A lesson from Moses

I have always loved the book of Hebrews. Not long ago I was reading chapter 11 again, where the writer looks back at men and women in Israelite history that, in the author’s eyes, exhibited actions reflecting their faith in God’s bigger picture to restore humanity.

It’s when the author talks about Moses that I have to pause.

“By faith Moses, when he had grown up, refused to be known as the son of Pharoah’s daughter. He chose to be mistreated along with the people of God…” (v 24)

I know this is true when I read the story of Moses, but I started thinking back to the years that he did initially identify as Pharoah’s daughter. He had been raised in the Egyptian courts, learned their ways, learned how to write and read and did everything they did as Egyptians. Surely he wasn’t ignorant to the fact that the Jewish people were being used as slaves in Pharaoh’s building projects all those years?
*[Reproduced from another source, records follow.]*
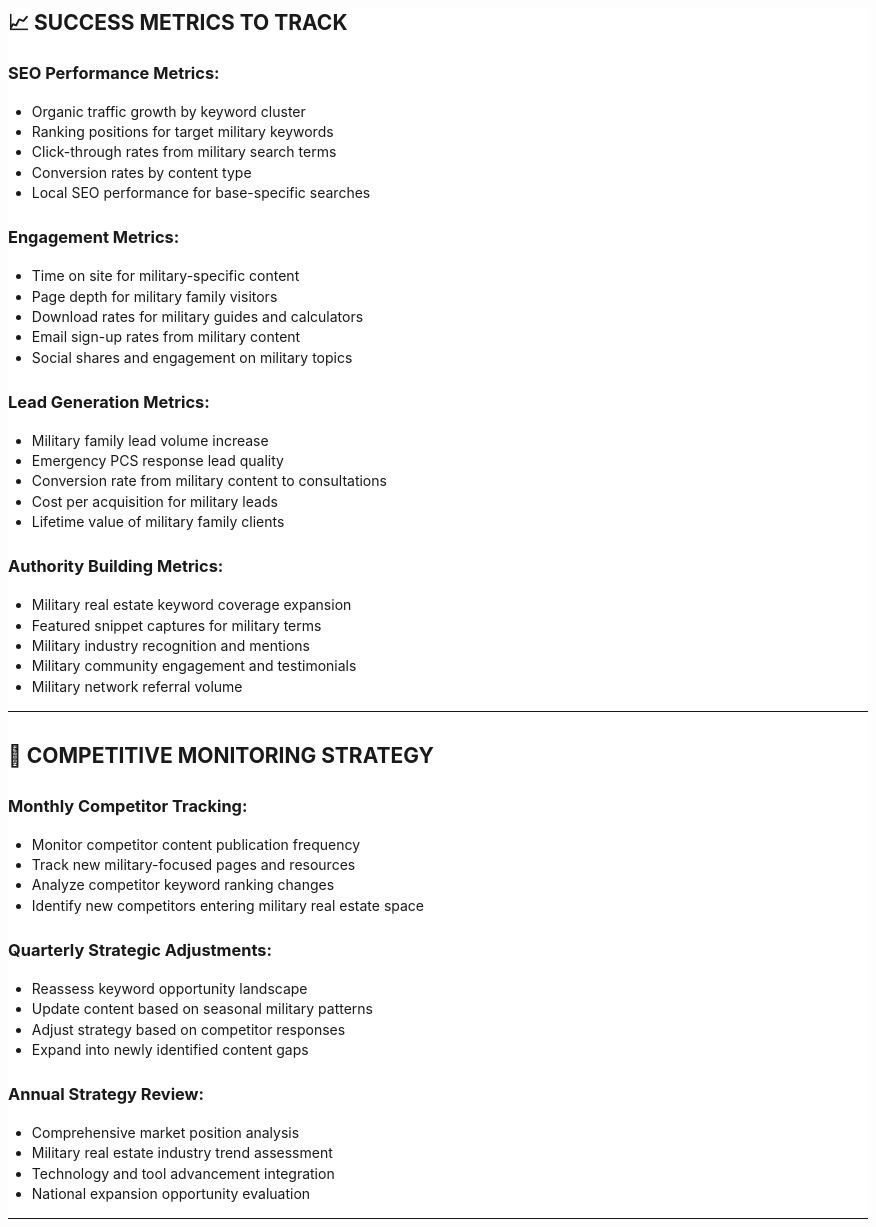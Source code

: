 
## 📈 SUCCESS METRICS TO TRACK

### **SEO Performance Metrics:**
- Organic traffic growth by keyword cluster
- Ranking positions for target military keywords
- Click-through rates from military search terms
- Conversion rates by content type
- Local SEO performance for base-specific searches

### **Engagement Metrics:**
- Time on site for military-specific content
- Page depth for military family visitors
- Download rates for military guides and calculators
- Email sign-up rates from military content
- Social shares and engagement on military topics

### **Lead Generation Metrics:**
- Military family lead volume increase
- Emergency PCS response lead quality
- Conversion rate from military content to consultations
- Cost per acquisition for military leads
- Lifetime value of military family clients

### **Authority Building Metrics:**
- Military real estate keyword coverage expansion
- Featured snippet captures for military terms
- Military industry recognition and mentions
- Military community engagement and testimonials
- Military network referral volume

---

## 🎯 COMPETITIVE MONITORING STRATEGY

### **Monthly Competitor Tracking:**
- Monitor competitor content publication frequency
- Track new military-focused pages and resources
- Analyze competitor keyword ranking changes
- Identify new competitors entering military real estate space

### **Quarterly Strategic Adjustments:**
- Reassess keyword opportunity landscape
- Update content based on seasonal military patterns
- Adjust strategy based on competitor responses
- Expand into newly identified content gaps

### **Annual Strategy Review:**
- Comprehensive market position analysis
- Military real estate industry trend assessment
- Technology and tool advancement integration
- National expansion opportunity evaluation

---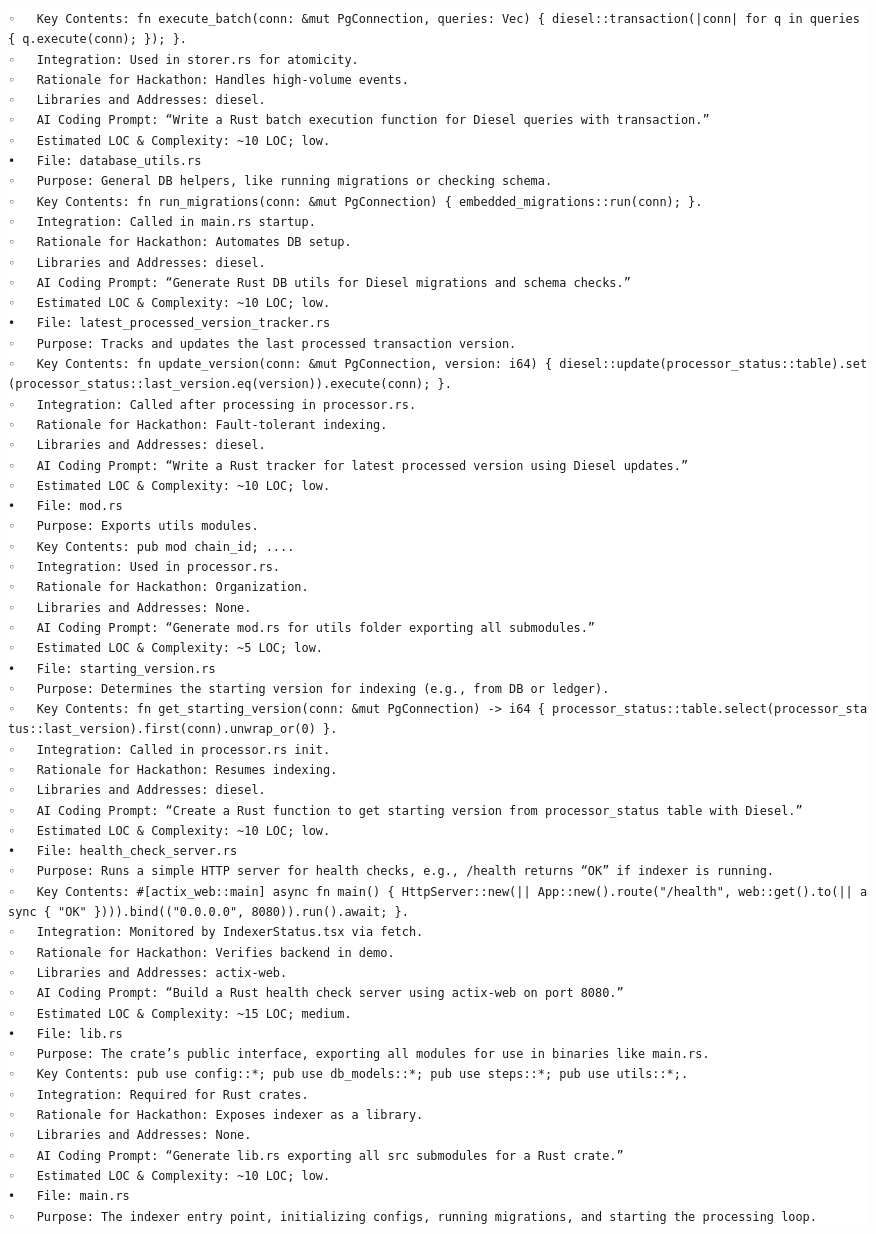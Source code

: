 	◦	Key Contents: fn execute_batch(conn: &mut PgConnection, queries: Vec) { diesel::transaction(|conn| for q in queries { q.execute(conn); }); }.
	◦	Integration: Used in storer.rs for atomicity.
	◦	Rationale for Hackathon: Handles high-volume events.
	◦	Libraries and Addresses: diesel.
	◦	AI Coding Prompt: “Write a Rust batch execution function for Diesel queries with transaction.”
	◦	Estimated LOC & Complexity: ~10 LOC; low.
	•	File: database_utils.rs
	◦	Purpose: General DB helpers, like running migrations or checking schema.
	◦	Key Contents: fn run_migrations(conn: &mut PgConnection) { embedded_migrations::run(conn); }.
	◦	Integration: Called in main.rs startup.
	◦	Rationale for Hackathon: Automates DB setup.
	◦	Libraries and Addresses: diesel.
	◦	AI Coding Prompt: “Generate Rust DB utils for Diesel migrations and schema checks.”
	◦	Estimated LOC & Complexity: ~10 LOC; low.
	•	File: latest_processed_version_tracker.rs
	◦	Purpose: Tracks and updates the last processed transaction version.
	◦	Key Contents: fn update_version(conn: &mut PgConnection, version: i64) { diesel::update(processor_status::table).set(processor_status::last_version.eq(version)).execute(conn); }.
	◦	Integration: Called after processing in processor.rs.
	◦	Rationale for Hackathon: Fault-tolerant indexing.
	◦	Libraries and Addresses: diesel.
	◦	AI Coding Prompt: “Write a Rust tracker for latest processed version using Diesel updates.”
	◦	Estimated LOC & Complexity: ~10 LOC; low.
	•	File: mod.rs
	◦	Purpose: Exports utils modules.
	◦	Key Contents: pub mod chain_id; ....
	◦	Integration: Used in processor.rs.
	◦	Rationale for Hackathon: Organization.
	◦	Libraries and Addresses: None.
	◦	AI Coding Prompt: “Generate mod.rs for utils folder exporting all submodules.”
	◦	Estimated LOC & Complexity: ~5 LOC; low.
	•	File: starting_version.rs
	◦	Purpose: Determines the starting version for indexing (e.g., from DB or ledger).
	◦	Key Contents: fn get_starting_version(conn: &mut PgConnection) -> i64 { processor_status::table.select(processor_status::last_version).first(conn).unwrap_or(0) }.
	◦	Integration: Called in processor.rs init.
	◦	Rationale for Hackathon: Resumes indexing.
	◦	Libraries and Addresses: diesel.
	◦	AI Coding Prompt: “Create a Rust function to get starting version from processor_status table with Diesel.”
	◦	Estimated LOC & Complexity: ~10 LOC; low.
	•	File: health_check_server.rs
	◦	Purpose: Runs a simple HTTP server for health checks, e.g., /health returns “OK” if indexer is running.
	◦	Key Contents: #[actix_web::main] async fn main() { HttpServer::new(|| App::new().route("/health", web::get().to(|| async { "OK" }))).bind(("0.0.0.0", 8080)).run().await; }.
	◦	Integration: Monitored by IndexerStatus.tsx via fetch.
	◦	Rationale for Hackathon: Verifies backend in demo.
	◦	Libraries and Addresses: actix-web.
	◦	AI Coding Prompt: “Build a Rust health check server using actix-web on port 8080.”
	◦	Estimated LOC & Complexity: ~15 LOC; medium.
	•	File: lib.rs
	◦	Purpose: The crate’s public interface, exporting all modules for use in binaries like main.rs.
	◦	Key Contents: pub use config::*; pub use db_models::*; pub use steps::*; pub use utils::*;.
	◦	Integration: Required for Rust crates.
	◦	Rationale for Hackathon: Exposes indexer as a library.
	◦	Libraries and Addresses: None.
	◦	AI Coding Prompt: “Generate lib.rs exporting all src submodules for a Rust crate.”
	◦	Estimated LOC & Complexity: ~10 LOC; low.
	•	File: main.rs
	◦	Purpose: The indexer entry point, initializing configs, running migrations, and starting the processing loop.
Of course I have no idea if he liked living in the court – maybe he did, maybe he didn’t – but he certainly benefitted from it for a number of years. Only in Exodus 2:11 are we told that after he had grown up he walked about and really saw the mistreatment. Initially though? What the writer of Hebrews calls refusing to remain living as Pharaoh’s daugher….let’s be honest.

HE FLED. In fear. After all, he had just killed an Egyptian in anger over how his people were being treated. Was he was afraid his actions would end the favor of Pharaoh? Either way, he wanted to save his own skin – that seems pretty obvious.

Have you ever run away from a situation in fear because you either made a rash decision, or you hated what you were seeing so much that you just couldn’t take it any more?

Yet the writer of Hebrews looks back at Moses’s actions in this moment and realizes they were the catalyst that became a defining stone in the formation of the Jewish nation. People were being mistreated unjustly, and God wanted to do something about it.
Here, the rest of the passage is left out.